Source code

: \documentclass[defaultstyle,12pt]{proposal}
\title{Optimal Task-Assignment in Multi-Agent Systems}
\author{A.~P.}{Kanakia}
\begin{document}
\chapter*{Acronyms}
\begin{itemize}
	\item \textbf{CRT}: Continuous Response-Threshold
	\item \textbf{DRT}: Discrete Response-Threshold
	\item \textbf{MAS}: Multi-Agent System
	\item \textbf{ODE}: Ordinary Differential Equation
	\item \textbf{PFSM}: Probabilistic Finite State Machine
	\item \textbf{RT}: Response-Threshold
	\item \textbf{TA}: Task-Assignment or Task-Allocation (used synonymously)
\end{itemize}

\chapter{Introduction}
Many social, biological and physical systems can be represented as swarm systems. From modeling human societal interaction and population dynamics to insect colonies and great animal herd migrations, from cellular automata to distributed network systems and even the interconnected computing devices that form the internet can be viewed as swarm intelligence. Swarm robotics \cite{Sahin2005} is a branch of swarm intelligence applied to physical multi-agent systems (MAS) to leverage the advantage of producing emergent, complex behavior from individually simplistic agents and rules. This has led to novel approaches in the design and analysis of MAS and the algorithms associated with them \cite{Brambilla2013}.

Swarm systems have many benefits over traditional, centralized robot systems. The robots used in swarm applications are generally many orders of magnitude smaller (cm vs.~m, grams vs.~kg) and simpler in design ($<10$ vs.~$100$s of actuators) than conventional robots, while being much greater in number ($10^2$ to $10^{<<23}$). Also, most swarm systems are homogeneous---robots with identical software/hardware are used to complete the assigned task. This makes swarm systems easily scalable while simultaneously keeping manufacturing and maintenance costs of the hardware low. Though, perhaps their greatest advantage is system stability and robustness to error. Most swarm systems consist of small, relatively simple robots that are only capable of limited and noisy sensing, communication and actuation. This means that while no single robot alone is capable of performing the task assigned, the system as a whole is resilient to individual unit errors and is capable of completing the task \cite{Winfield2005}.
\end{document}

========

How to complete this task ▸ Type out the whole listing above exactly.

Response area ▸
Source code

: \documentclass[defaultstyle,12pt]{proposal}
\title{Optimal Task-Assignment in Multi-Agent Systems}
\author{A.~P.}{Kanakia}
\begin{document}
\chapter*{Acronyms}
\begin{itemize}
	\item \textbf{CRT}: Continuous Response-Threshold
	\item \textbf{DRT}: Discrete Response-Threshold
	\item \textbf{MAS}: Multi-Agent System
	\item \textbf{ODE}: Ordinary Differential Equation
	\item \textbf{PFSM}: Probabilistic Finite State Machine
	\item \textbf{RT}: Response-Threshold
	\item \textbf{TA}: Task-Assignment or Task-Allocation (used synonymously)
\end{itemize}

\chapter{Introduction}
Many social, biological and physical systems can be represented as swarm systems. From modeling human societal interaction and population dynamics to insect colonies and great animal herd migrations, from cellular automata to distributed network systems and even the interconnected computing devices that form the internet can be viewed as swarm intelligence. Swarm robotics \cite{Sahin2005} is a branch of swarm intelligence applied to physical multi-agent systems (MAS) to leverage the advantage of producing emergent, complex behavior from individually simplistic agents and rules. This has led to novel approaches in the design and analysis of MAS and the algorithms associated with them \cite{Brambilla2013}.

Swarm systems have many benefits over traditional, centralized robot systems. The robots used in swarm applications are generally many orders of magnitude smaller (cm vs.~m, grams vs.~kg) and simpler in design ($<10$ vs.~$100$s of actuators) than conventional robots, while being much greater in number ($10^2$ to $10^{<<23}$). Also, most swarm systems are homogeneous---robots with identical software/hardware are used to complete the assigned task. This makes swarm systems easily scalable while simultaneously keeping manufacturing and maintenance costs of the hardware low. Though, perhaps their greatest advantage is system stability and robustness to error. Most swarm systems consist of small, relatively simple robots that are only capable of limited and noisy sensing, communication and actuation. This means that while no single robot alone is capable of performing the task assigned, the system as a whole is resilient to individual unit errors and is capable of completing the task \cite{Winfield2005}.
\end{document}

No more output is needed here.